BPS Mengatakan Warga Miskin Jika Pengeluaran Bulanan Kurang dari Rp 609.160, Berbeda dengan Bank Dunia

JAKARTA,– Batas seseorang dianggap miskin di Indonesia ditetapkan jika konsumsinya di bawah Rp 609.160 per bulan.

Dengan standar tersebut, Badan Pusat Statistik (BPS) mencatat, jumlah penduduk miskin pada Maret 2025 mencapai 23,85 juta jiwa atau 8,47 persen dari total populasi.

Angka ini turun dari 8,57 persen pada September 2024.

Namun, lembaga internasional melihatnya secara berbeda. Awal April 2025, Bank Dunia merilis laporan Macro Poverty Outlook yang menyebut 60,3 persen penduduk Indonesia atau sekitar 171,8 juta orang hidup di bawah garis kemiskinan jika menggunakan standar global.

Standar Berbeda, Hasil Juga Berbeda

Perbedaan terjadi karena standar yang digunakan.

BPS menggunakan pendekatan Cost of Basic Needs (CBN) atau kebutuhan dasar, dihitung dari pengeluaran minimum untuk makanan dan kebutuhan non-makanan seperti tempat tinggal, pendidikan, dan transportasi.

Seseorang dikatakan miskin jika pengeluarannya tidak cukup untuk membeli kebutuhan dasar.

Pada Maret 2025, garis kemiskinan per kapita sebesar Rp 609.160 per bulan.

Jika dihitung untuk satu keluarga miskin dengan rata-rata 4,72 anggota, maka pengeluarannya tidak boleh melebihi Rp 2,87 juta per bulan.

Sebaliknya, Bank Dunia menggunakan tiga garis kemiskinan internasional berdasarkan klasifikasi pendapatan negara.

Untuk Indonesia yang kini masuk kategori negara berpenghasilan menengah atas, standarnya adalah US\$6,85 per kapita per hari dalam PPP (purchasing power parity).

Jika dikonversi, nilainya setara dengan sekitar Rp 41.000 per hari atau Rp 1,23 juta per bulan per orang.

Dengan standar tersebut, mayoritas penduduk Indonesia termasuk dalam kategori miskin atau hampir miskin.

Siapa yang Benar?

BPS menyatakan, pengukuran kemiskinan berdasarkan kondisi konsumsi nyata masyarakat Indonesia dan bertujuan memberikan gambaran nasional.

Sementara Bank Dunia menggunakan garis yang memungkinkan perbandingan antar negara dan mencerminkan standar hidup minimum secara global.

Deputi Bidang Statistik Sosial BPS, Ateng Hartono, menekankan pentingnya memahami konteks angka-angka tersebut.

“Yang kita data adalah rumah tangga.
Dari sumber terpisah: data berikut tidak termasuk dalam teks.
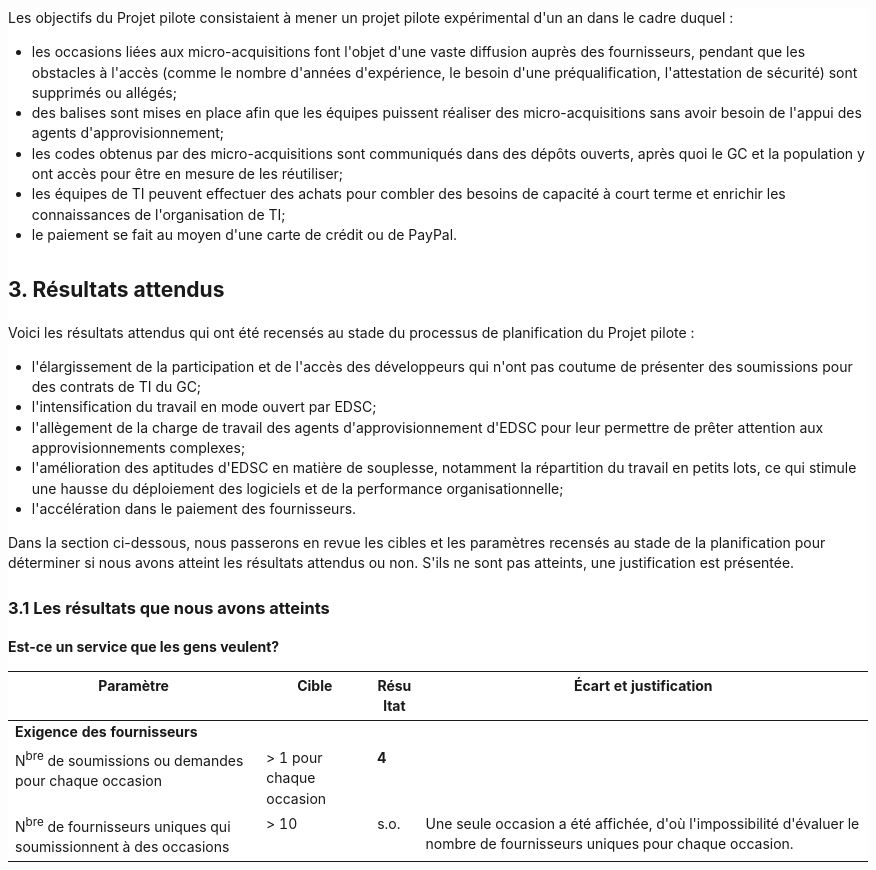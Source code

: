 Les objectifs du Projet pilote consistaient à mener un projet pilote expérimental d'un an dans le cadre duquel :

- les occasions liées aux micro-acquisitions font l'objet d'une vaste diffusion auprès des fournisseurs, pendant que les obstacles à l'accès (comme le nombre d'années d'expérience, le besoin d'une préqualification, l'attestation de sécurité) sont supprimés ou allégés;
- des balises sont mises en place afin que les équipes puissent réaliser des micro-acquisitions sans avoir besoin de l'appui des agents d'approvisionnement;
- les codes obtenus par des micro-acquisitions sont communiqués dans des dépôts ouverts, après quoi le GC et la population y ont accès pour être en mesure de les réutiliser;
- les équipes de TI peuvent effectuer des achats pour combler des besoins de capacité à court terme et enrichir les connaissances de l'organisation de TI;
- le paiement se fait au moyen d'une carte de crédit ou de PayPal.

## 3. Résultats attendus

Voici les résultats attendus qui ont été recensés au stade du processus de planification du Projet pilote :

- l'élargissement de la participation et de l'accès des développeurs qui n'ont pas coutume de présenter des soumissions pour des contrats de TI du GC;
- l'intensification du travail en mode ouvert par EDSC;
- l'allègement de la charge de travail des agents d'approvisionnement d'EDSC pour leur permettre de prêter attention aux approvisionnements complexes;
- l'amélioration des aptitudes d'EDSC en matière de souplesse, notamment la répartition du travail en petits lots, ce qui stimule une hausse du déploiement des logiciels et de la performance organisationnelle;
- l'accélération dans le paiement des fournisseurs.

Dans la section ci-dessous, nous passerons en revue les cibles et les paramètres recensés au stade de la planification pour déterminer si nous avons atteint les résultats attendus ou non.
S'ils ne sont pas atteints, une justification est présentée.

### 3.1 Les résultats que nous avons atteints 

**Est-ce un service que les gens veulent?**

<table>
    <thead>
        <tr class="header">
            <th><strong>Paramètre</strong></th>
            <th><strong>Cible</strong></th>
            <th><strong>Résultat</strong></th>
            <th><strong>Écart et justification</strong></th>
        </tr>
    </thead>
    <tbody>
        <tr class="odd">
            <td><strong>Exigence des fournisseurs</strong></td>
            <td></td>
            <td></td>
            <td></td>
        </tr>
        <tr class="even">
            <td>N<sup>bre</sup> de soumissions ou demandes pour chaque occasion</td>
            <td>&gt; 1 pour chaque occasion</td>
            <td><strong>4</strong></td>
            <td></td>
        </tr>
        <tr class="odd">
            <td>N<sup>bre</sup> de fournisseurs uniques qui soumissionnent à des occasions</td>
            <td>&gt; 10</td>
            <td>s.o.</td>
            <td>Une seule occasion a été affichée, d'où l'impossibilité d'évaluer le nombre de fournisseurs uniques pour chaque occasion.</td>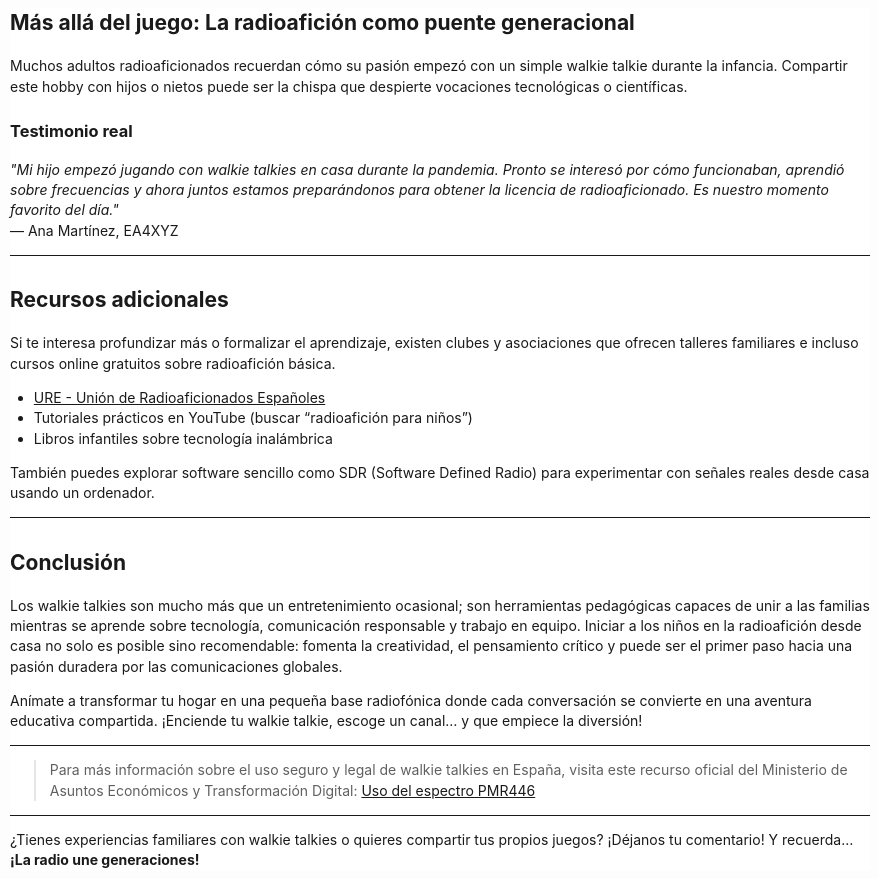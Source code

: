 
## Más allá del juego: La radioafición como puente generacional

Muchos adultos radioaficionados recuerdan cómo su pasión empezó con un simple walkie talkie durante la infancia. Compartir este hobby con hijos o nietos puede ser la chispa que despierte vocaciones tecnológicas o científicas.

### Testimonio real

*"Mi hijo empezó jugando con walkie talkies en casa durante la pandemia. Pronto se interesó por cómo funcionaban, aprendió sobre frecuencias y ahora juntos estamos preparándonos para obtener la licencia de radioaficionado. Es nuestro momento favorito del día."*  
— Ana Martínez, EA4XYZ

---

## Recursos adicionales

Si te interesa profundizar más o formalizar el aprendizaje, existen clubes y asociaciones que ofrecen talleres familiares e incluso cursos online gratuitos sobre radioafición básica.

- [URE - Unión de Radioaficionados Españoles](https://www.ure.es)
- Tutoriales prácticos en YouTube (buscar “radioafición para niños”)
- Libros infantiles sobre tecnología inalámbrica

También puedes explorar software sencillo como SDR (Software Defined Radio) para experimentar con señales reales desde casa usando un ordenador.

---

## Conclusión

Los walkie talkies son mucho más que un entretenimiento ocasional; son herramientas pedagógicas capaces de unir a las familias mientras se aprende sobre tecnología, comunicación responsable y trabajo en equipo. Iniciar a los niños en la radioafición desde casa no solo es posible sino recomendable: fomenta la creatividad, el pensamiento crítico y puede ser el primer paso hacia una pasión duradera por las comunicaciones globales.

Anímate a transformar tu hogar en una pequeña base radiofónica donde cada conversación se convierte en una aventura educativa compartida. ¡Enciende tu walkie talkie, escoge un canal… y que empiece la diversión!

---

> Para más información sobre el uso seguro y legal de walkie talkies en España, visita este recurso oficial del Ministerio de Asuntos Económicos y Transformación Digital: [Uso del espectro PMR446](https://avancedigital.mineco.gob.es/espectro/Paginas/pmr446.aspx)

---

¿Tienes experiencias familiares con walkie talkies o quieres compartir tus propios juegos? ¡Déjanos tu comentario! Y recuerda…  
**¡La radio une generaciones!**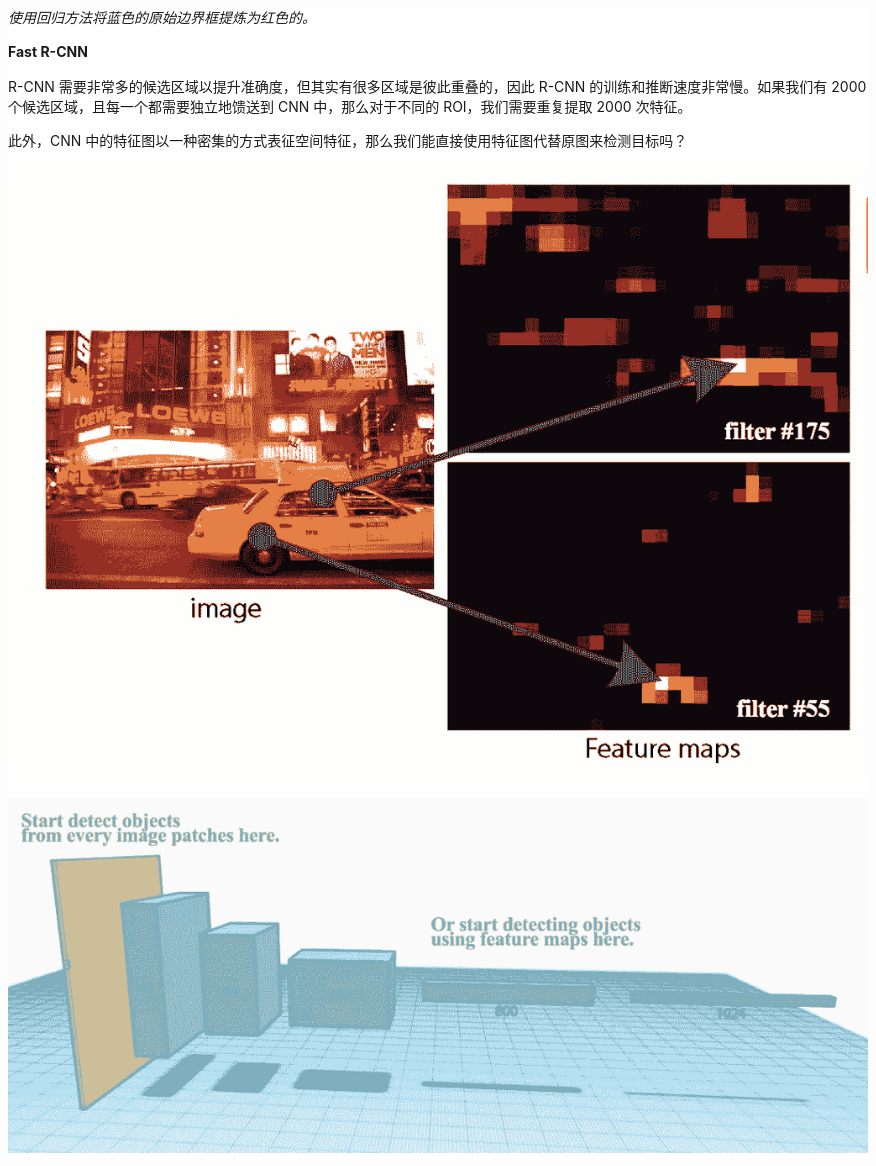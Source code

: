 *使用回归方法将蓝色的原始边界框提炼为红色的。*

**Fast R-CNN**

R-CNN 需要非常多的候选区域以提升准确度，但其实有很多区域是彼此重叠的，因此 R-CNN 的训练和推断速度非常慢。如果我们有 2000 个候选区域，且每一个都需要独立地馈送到 CNN 中，那么对于不同的 ROI，我们需要重复提取 2000 次特征。

此外，CNN 中的特征图以一种密集的方式表征空间特征，那么我们能直接使用特征图代替原图来检测目标吗？

![](img/77b0b8d01c9d93988774924822862d34-fs8.png)

![](img/85f8e4a154b6425e5ad4ef83f627d31b-fs8.png)
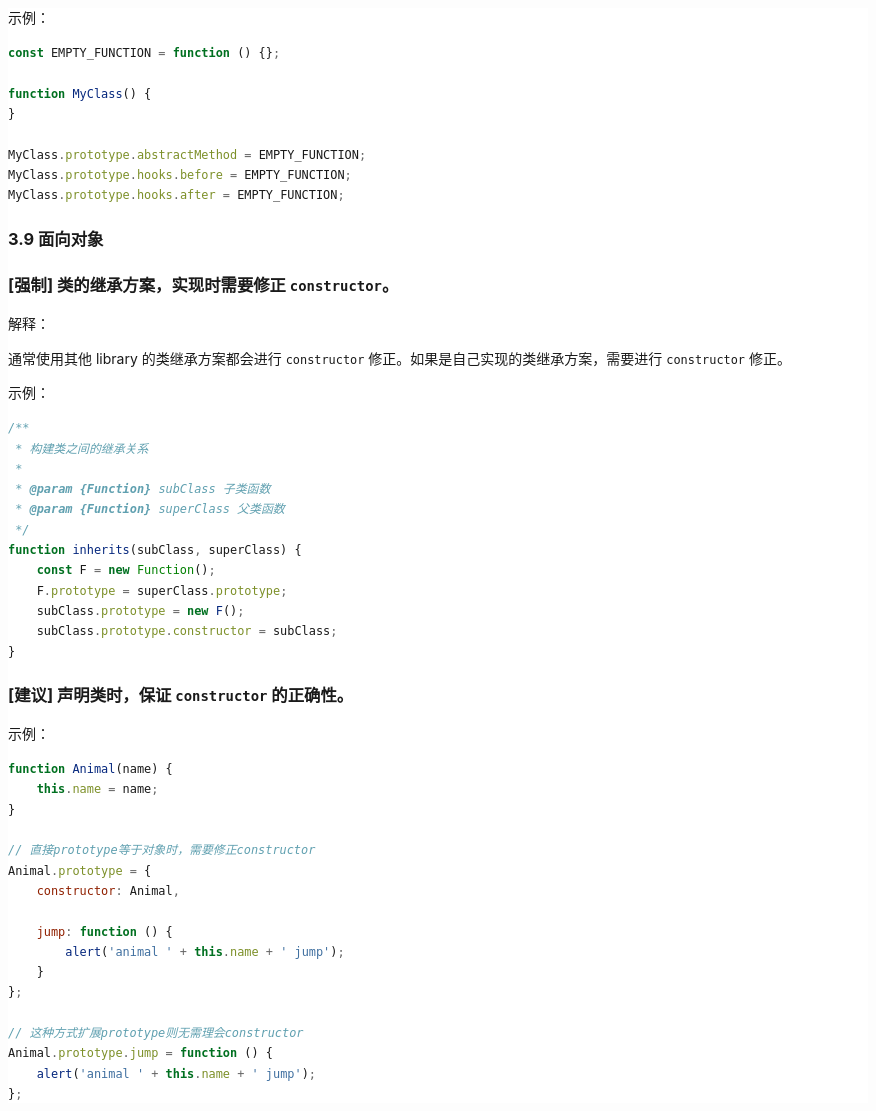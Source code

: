 示例：

```javascript
const EMPTY_FUNCTION = function () {};

function MyClass() {
}

MyClass.prototype.abstractMethod = EMPTY_FUNCTION;
MyClass.prototype.hooks.before = EMPTY_FUNCTION;
MyClass.prototype.hooks.after = EMPTY_FUNCTION;

```

### 3.9 面向对象

### \[强制] 类的继承方案，实现时需要修正 `constructor`。

解释：

通常使用其他 library 的类继承方案都会进行 `constructor` 修正。如果是自己实现的类继承方案，需要进行 `constructor` 修正。

示例：

```javascript
/**
 * 构建类之间的继承关系
 *
 * @param {Function} subClass 子类函数
 * @param {Function} superClass 父类函数
 */
function inherits(subClass, superClass) {
    const F = new Function();
    F.prototype = superClass.prototype;
    subClass.prototype = new F();
    subClass.prototype.constructor = subClass;
}

```

### \[建议] 声明类时，保证 `constructor` 的正确性。

示例：

```javascript
function Animal(name) {
    this.name = name;
}

// 直接prototype等于对象时，需要修正constructor
Animal.prototype = {
    constructor: Animal,

    jump: function () {
        alert('animal ' + this.name + ' jump');
    }
};

// 这种方式扩展prototype则无需理会constructor
Animal.prototype.jump = function () {
    alert('animal ' + this.name + ' jump');
};

```
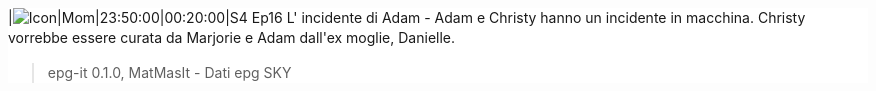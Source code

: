 |![Icon](https://guidatv.sky.it/uuid/25227503-61b4-4cb1-94c0-44e34d54d7a8/cover?md5ChecksumParam=7239a368cc5eca2877094aa6d44c0df4)|Mom|23:50:00|00:20:00|S4 Ep16 L&#039; incidente di Adam - Adam e Christy hanno un incidente in macchina. Christy vorrebbe essere curata da Marjorie e Adam dall&#039;ex moglie, Danielle.



 > epg-it 0.1.0, MatMasIt - Dati epg SKY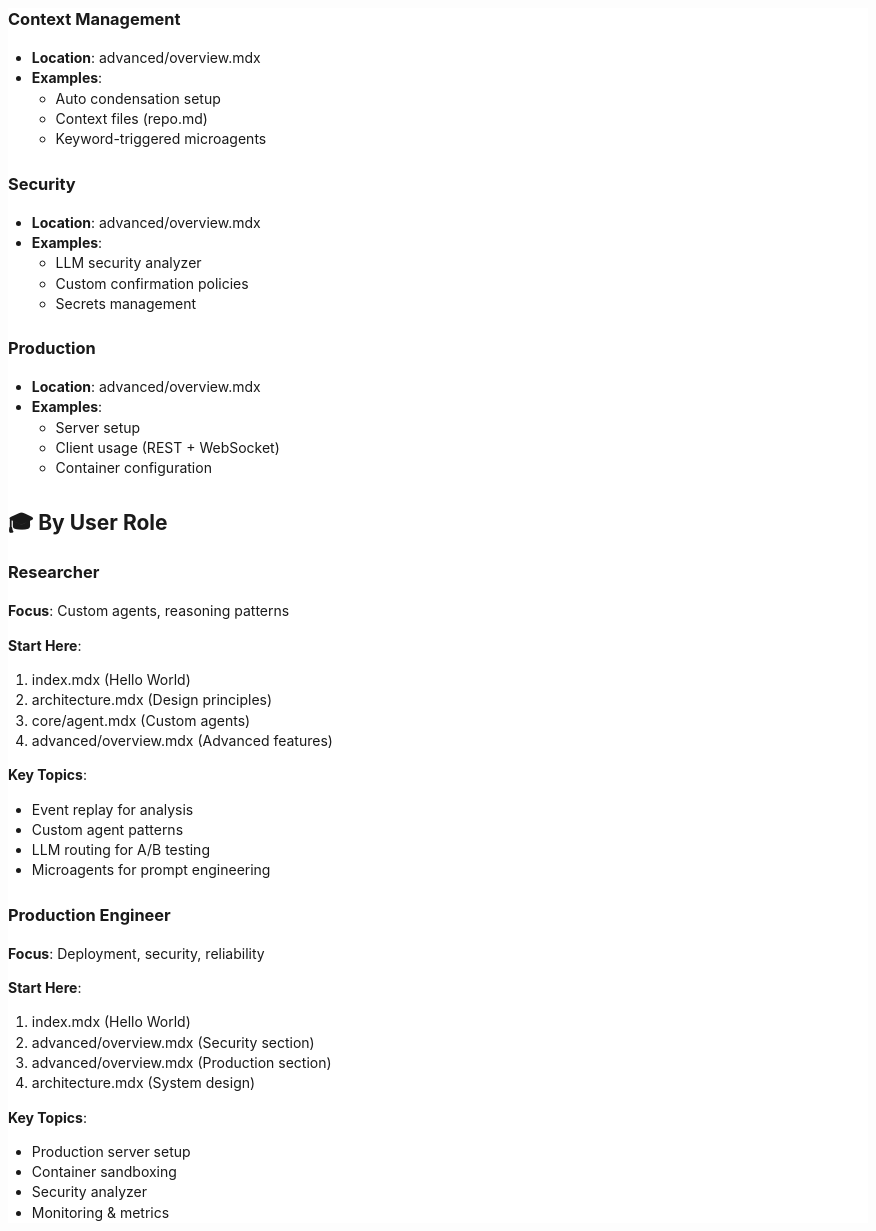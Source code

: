 ### Context Management
- **Location**: advanced/overview.mdx
- **Examples**:
  - Auto condensation setup
  - Context files (repo.md)
  - Keyword-triggered microagents

### Security
- **Location**: advanced/overview.mdx
- **Examples**:
  - LLM security analyzer
  - Custom confirmation policies
  - Secrets management

### Production
- **Location**: advanced/overview.mdx
- **Examples**:
  - Server setup
  - Client usage (REST + WebSocket)
  - Container configuration

## 🎓 By User Role

### Researcher
**Focus**: Custom agents, reasoning patterns

**Start Here**:
1. index.mdx (Hello World)
2. architecture.mdx (Design principles)
3. core/agent.mdx (Custom agents)
4. advanced/overview.mdx (Advanced features)

**Key Topics**:
- Event replay for analysis
- Custom agent patterns
- LLM routing for A/B testing
- Microagents for prompt engineering

### Production Engineer
**Focus**: Deployment, security, reliability

**Start Here**:
1. index.mdx (Hello World)
2. advanced/overview.mdx (Security section)
3. advanced/overview.mdx (Production section)
4. architecture.mdx (System design)

**Key Topics**:
- Production server setup
- Container sandboxing
- Security analyzer
- Monitoring & metrics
Karena konsumsi di Indonesia terjadi dalam konteks kolektif,” kata Ateng dalam keterangan tertulis yang dikutip, Senin (28/7/2025).

BPS juga mencatat, garis kemiskinan berbeda-beda di setiap wilayah tergantung harga dan pola konsumsi.

Misalnya di Jakarta, garis kemiskinan per kapita pada September 2024 mencapai Rp 846.085, atau lebih dari Rp 4,2 juta per rumah tangga.

 

Lebih dari Separuh Penduduk Masih Rentan

Selain jumlah penduduk miskin, BPS juga menghitung klasifikasi kelompok ekonomi lain.

Pada September 2024, 8,57 persen penduduk termasuk dalam kelompok miskin, tetapi ada 24,42 persen lainnya yang tergolong rentan miskin, serta 49,29 persen berada di kelompok menuju kelas menengah.

Pada Maret 2025, BPS juga merilis angka kemiskinan ekstrem untuk pertama kalinya.

Jumlahnya tercatat 2,38 juta orang atau 0,85 persen penduduk, turun dari 3,56 juta orang atau 1,26 persen pada Maret 2024.